Ik denk aan dat zo sterke citaat dat nu elk medisch ingrijpen hier rechtvaardigt: “How people die, remains in the memories of those who live on*".

 

Een ultieme beslissing. De verpleegkundige kijkt me aan en bevestigt. Hier gaat humaniteit boven autonomie. Hier moet ik mijn professionele verantwoordelijkheid nemen. Hier moet ik voorkomen dat iemand letterlijk stikkend sterft. Ik ren naar de verpleegpost en pak een spuit dormicum, een sterk werkend slaapmiddel. Ik ken de richtlijnen maar al te goed. Ik zuig 15 mg dormicum op en loop terug.

 

Nog eenmaal kijken we elkaar aan. Ze is suffig, maar begrijpt zacht als ik het haar vertel. Ik zal haar dormicum toedienen om die laatste minuten, hooguit dat laatste levenskwartier niet meer mee te maken. Knikt ze? Ja. Toestemming. Er schiet van alles door me heen. Wat als ze nu nee had gezegd? Wat zegt de ethiek? “Primum non nocere” ofwel “Ten eerste geen kwaad doen”. Is dat het antwoord? 

 

Niets doen zal beslist schaden. Ik dien het toe.

 

Vanuit de verste stoel naast het bed zie ik in minuten de ademhaling verzwakken. Godzijdank. Het slaapmiddel treft doel, ze wordt rustiger. Ik ben niet de enige die dat ziet. Haar kinderen grijpen haar handen vast. In de minuten die volgen, komt zeker rust.

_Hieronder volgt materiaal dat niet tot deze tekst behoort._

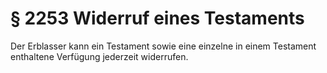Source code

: # § 2253 Widerruf eines Testaments
Der Erblasser kann ein Testament sowie eine einzelne in einem Testament enthaltene Verfügung jederzeit widerrufen.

Misschien ontstaat er zelfs een vorm van afscheid, bij haar, zeker bij haar kinderen. Het wordt helemaal stil in de kamer. Wat hebben zij ongelooflijk veel recht op dit moment.

 

Haar ademhaling stopt. Alsof het de gewoonste zaak van de wereld is. Het mystificeert. Even afgrijselijk als prachtig. De twee gedaanten, gebogen over hun moeder die hen verlaat en er niet meer is. Hun handen vormen een keten.  

 

Samen met de verpleegkundige verlaat ik de kamer. Het wordt al lang niet meer opgemerkt. In dezelfde overlegkamer pakken we een dubbele espresso. We zuchten hardop. Ik kaats haar dankwoord terug. Dit deden we samen.

 

 

 

  1. *Citaat van Dame Cicely Saunders.